In January of 1989, the temperature got down to sixty degrees below zero in Fairbanks, Alaska, and stayed there for three weeks. Furnaces burned through heating oil at a serious rate, and parking lots slowly filled with cars that wouldn’t start anymore, even with the engine block heaters that everyone up there has. Every year in the dead of winter, usually the Japanese imports were the last cars left on the road, but in 1989, even some of the Toyotas had given up.
In that kind of weather, automatic doors would freeze open or closed, so they’d have to be disabled. The people working the drive-thru window at McDonald’s wore their parkas while they stood at their posts, because it was impossible to stay warm with the cold air blasting in with every transaction.

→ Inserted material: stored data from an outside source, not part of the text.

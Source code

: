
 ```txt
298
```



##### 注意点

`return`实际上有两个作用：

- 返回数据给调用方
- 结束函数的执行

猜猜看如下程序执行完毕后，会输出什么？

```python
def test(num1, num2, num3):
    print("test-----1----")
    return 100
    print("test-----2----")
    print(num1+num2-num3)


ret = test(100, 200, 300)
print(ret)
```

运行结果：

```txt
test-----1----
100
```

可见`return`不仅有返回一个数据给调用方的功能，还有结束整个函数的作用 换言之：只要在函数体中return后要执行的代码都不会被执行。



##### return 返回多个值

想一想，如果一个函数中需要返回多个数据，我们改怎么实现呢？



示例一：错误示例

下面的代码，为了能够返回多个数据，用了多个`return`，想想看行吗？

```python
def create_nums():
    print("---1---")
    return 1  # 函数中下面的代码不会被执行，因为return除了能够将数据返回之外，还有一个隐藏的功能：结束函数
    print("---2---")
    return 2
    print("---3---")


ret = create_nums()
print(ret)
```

And there were lots of them: in the winter of ’89; almost no one actually got out of their cars and walked anywhere if they didn’t have to, including me and my friend Lori, whose Datsun 200sx held up nicely during that particularly long cold snap.

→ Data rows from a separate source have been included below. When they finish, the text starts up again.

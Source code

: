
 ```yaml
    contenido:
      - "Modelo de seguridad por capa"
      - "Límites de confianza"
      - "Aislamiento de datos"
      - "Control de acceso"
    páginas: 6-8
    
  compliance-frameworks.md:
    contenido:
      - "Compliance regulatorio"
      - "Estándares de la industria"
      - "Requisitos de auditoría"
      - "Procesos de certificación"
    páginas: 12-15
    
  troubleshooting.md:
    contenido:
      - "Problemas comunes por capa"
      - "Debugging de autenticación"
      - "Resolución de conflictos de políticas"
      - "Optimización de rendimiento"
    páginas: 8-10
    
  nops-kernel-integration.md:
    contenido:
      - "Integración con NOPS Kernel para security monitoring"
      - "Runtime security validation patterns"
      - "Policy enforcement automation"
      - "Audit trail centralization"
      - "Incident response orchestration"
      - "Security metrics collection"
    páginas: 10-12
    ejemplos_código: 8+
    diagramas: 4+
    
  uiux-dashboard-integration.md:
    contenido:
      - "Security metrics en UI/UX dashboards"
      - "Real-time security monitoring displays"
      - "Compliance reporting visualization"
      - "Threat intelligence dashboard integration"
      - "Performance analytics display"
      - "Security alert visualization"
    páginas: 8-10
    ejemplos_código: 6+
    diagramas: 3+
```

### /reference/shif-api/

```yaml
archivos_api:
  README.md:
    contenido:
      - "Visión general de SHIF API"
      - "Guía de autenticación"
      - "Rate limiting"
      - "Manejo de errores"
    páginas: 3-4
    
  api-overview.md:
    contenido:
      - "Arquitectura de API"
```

Lori and I were in high school, and we thought that it would be hilariously funny to go through the drive-thru at McDonald’s and order ice cream. We got a lot of mileage out of it: our satisfied giggling when the person taking the order paused and said, “You want what?” and then the spectacle we made of ourselves back at school after racing through the ice fog (when water particles in the air literally freeze solid, thick as any fog that rolls off the ocean). We danced around amidst the cacophony of slamming lockers and yelled conversations, waving the tall soft-serve cones over our heads, the hallways glowing orange in the early-afternoon setting sun, so close to the Arctic Circle.